Les pouvoirs du juge administratif sur les renvois préjudiciels

Publié le par Sylvain MANYACH

Par deux décisions du 17 octobre 2003 N° 244521 et 247747, le Conseil d'Etat précise les pouvoirs du juge administratif, quand il est saisi d'un recours préjudicial, après que le juge judiciaire a sursis à statuer dès lors que l'interprétation d'actes administratifs est nécessaire à la solution du litige qui lui est soumis.

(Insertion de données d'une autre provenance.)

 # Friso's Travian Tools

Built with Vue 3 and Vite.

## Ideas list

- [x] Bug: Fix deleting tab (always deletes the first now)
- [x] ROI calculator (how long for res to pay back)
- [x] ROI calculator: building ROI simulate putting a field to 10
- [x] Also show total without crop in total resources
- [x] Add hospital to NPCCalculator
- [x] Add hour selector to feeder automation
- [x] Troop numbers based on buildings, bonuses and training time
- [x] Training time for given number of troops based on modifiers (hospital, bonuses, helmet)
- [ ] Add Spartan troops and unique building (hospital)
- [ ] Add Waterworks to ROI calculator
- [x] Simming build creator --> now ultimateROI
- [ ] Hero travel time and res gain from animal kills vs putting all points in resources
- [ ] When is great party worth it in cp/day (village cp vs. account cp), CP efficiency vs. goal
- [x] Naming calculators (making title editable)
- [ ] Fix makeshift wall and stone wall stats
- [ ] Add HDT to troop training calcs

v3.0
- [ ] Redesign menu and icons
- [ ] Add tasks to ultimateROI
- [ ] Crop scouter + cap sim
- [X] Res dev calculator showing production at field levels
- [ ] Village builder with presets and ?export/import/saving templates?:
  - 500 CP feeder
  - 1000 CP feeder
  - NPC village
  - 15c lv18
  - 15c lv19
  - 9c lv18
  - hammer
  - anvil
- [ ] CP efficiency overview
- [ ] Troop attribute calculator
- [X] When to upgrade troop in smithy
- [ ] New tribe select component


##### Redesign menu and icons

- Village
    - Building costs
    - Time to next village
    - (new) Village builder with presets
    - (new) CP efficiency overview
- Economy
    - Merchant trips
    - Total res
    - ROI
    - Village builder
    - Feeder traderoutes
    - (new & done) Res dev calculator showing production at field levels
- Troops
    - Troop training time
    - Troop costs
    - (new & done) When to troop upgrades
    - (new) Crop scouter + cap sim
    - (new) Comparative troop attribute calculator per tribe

Dans le premier arrêt cité, la Haute juridiction décie que "en vertu des principes généraux relatifs à la répartition des compétences entre les deux ordres de juridiction, il n'appartient pas à la juridiction administrative lorsqu'elle est saisie d'une question préjudicielle en appréciation de validité d'un acte administratif, de trancher d'autres questions que celle qui lui a été renvoyée par l'autorité judiciaire ; qu'il suit de là que, lorsque la juridiction de l'ordre judiciaire a énoncé dans son jugement le ou les moyens invoqués devant elle qui lui paraissent justifier ce renvoi, la juridiction administrative doit limiter son examen à ce ou ces moyens et ne peut connaître d'aucun autre, fût-il d'ordre public, que les parties viendraient à présenter devant elle à l'encontre de cet acte ; que ce n'est que dans le cas où, ni dans ses motifs ni dans son dispositif, la juridiction de l'ordre judiciaire n'a limité la portée de la question qu'elle entend soumettre à la juridiction administrative, que cette dernière doit examiner tous les moyens présentés devant elle, sans qu'il y ait lieu alors de rechercher si ces moyens avaient été invoqués dans l'instance judiciaire "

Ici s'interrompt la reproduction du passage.